Jika dipikirkan lebih seksama, maka ketentuan pasal 7 ayat 2 KHI telah memberikan kompetensi absolut yang sangat luas tentang isbat nikah ini tanpa batasan dan pengecualian, padahal dalam penjelasan pasal-pasalnya hanya dijelaskan bahwa pasal ini hanya diberlakukan setelah berlakunya UU No.7 Tahun 1989 tentang Peradilan Agama. Belum lagi pasal 7 ayat 3 huruf (a) yang dapat mengandung problem lanjutan seperti bagaimana jika penggugat mencabut perkara cerainya, atau pemohon tidak mau melaksanakan ikrar talak karena telah rukun kembali sebagai suami istri, padahal telah ada putusan sela tentang sahnya nikah mereka.

Demikian pula pasal 7 ayat 3 huruf (b) adalah dalam hal hilangya kutipan akta nikah bisa dimintakan duplikat ke KUA, dan untuk sebagai tindakan preventif atau kehati-hatian akan memungkinkan hilangnya buku catatan akta yang asli, maka pasal 13 ayat 1 PP No. 9 Tahun 1975 telah menentukan bahwa helai kedua dari akta perkawinan itu harus disimpan (dikirim oleh PPN) kepada panitera pengadilan dalam wilayah kantor pencatatan perkawinan itu berada.
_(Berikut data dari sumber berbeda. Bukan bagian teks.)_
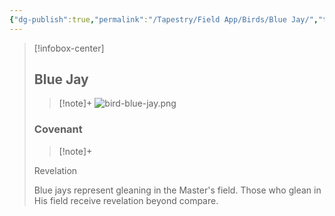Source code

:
 ```yaml
---
{"dg-publish":true,"permalink":"/Tapestry/Field App/Birds/Blue Jay/","title":"Blue Jay","tags":["covenants/animals/birds"],"dgHomeLink":true,"dgEnableSearch":true}
---
```


> [!infobox-center] 
> ## Blue Jay
> > [!note]+
> ![bird-blue-jay.png](/img/user/File%20Vault/Field%20App/birds/bird-blue-jay.png)
> ### Covenant
>> [!note]+ 
>  <p class="note first">Revelation</p>
>  
><p class="note second">Blue jays represent gleaning in the Master's field. Those who glean in His field receive revelation beyond compare.</p>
Dalam ketentuan pasal 7 ayat 3 huruf (c), yaitu adanya keraguan tentang sah atau tidaknya salah satu syarat perkawinan, hal ini justru mengarahkan kepada apa yang termasuk dalam perkara pembatalan nikah, bukan perkara isbat nikah, sebab biasanya orang yang melakukan perkawinan melalui kyai/ustadz adalah telah sah dan sesuai dengan syari’at (memenuhi ketentuan pasal 2 ayat 1 ). Juga terhadap ketentuan pasal 7 ayat 3 huruf (e), yaitu perkawinan yang dilakukan oleh mereka yang tidak mempunyai halangan perkawinan menurut UU N0.1 Tahun 1974, ini adalah pasal yang amat luas jangkauannya yang tidak memberikan batasan yang jelas.


Rujukan

  • Prof. H. A. Wasit Aulawi, “Pernikahan Harus Melibatkan Orang Banyak”, dalam Mimbar Hukum Aktualisasi Hukum Islam, No. 28 Thn. VII Jakarta: Yayasan Al Hikmah, 1996,
  • Departemen Agama RI, Bahan Penyuluhan Hukum, Jakarta: Departemen Agama RI, 1999/2000,
  • Nasrudin Salim, “isbat Nikah Dalam Kompilasi Hukum Islam (tinjauan Yuridis, Filosofis dan Sosiologis), dalam Mimbar Hukum Aktualisasi Hukum Islam, No. 62 Th. XIV Jakarta: Yayasan Al-Hikmah, 2003.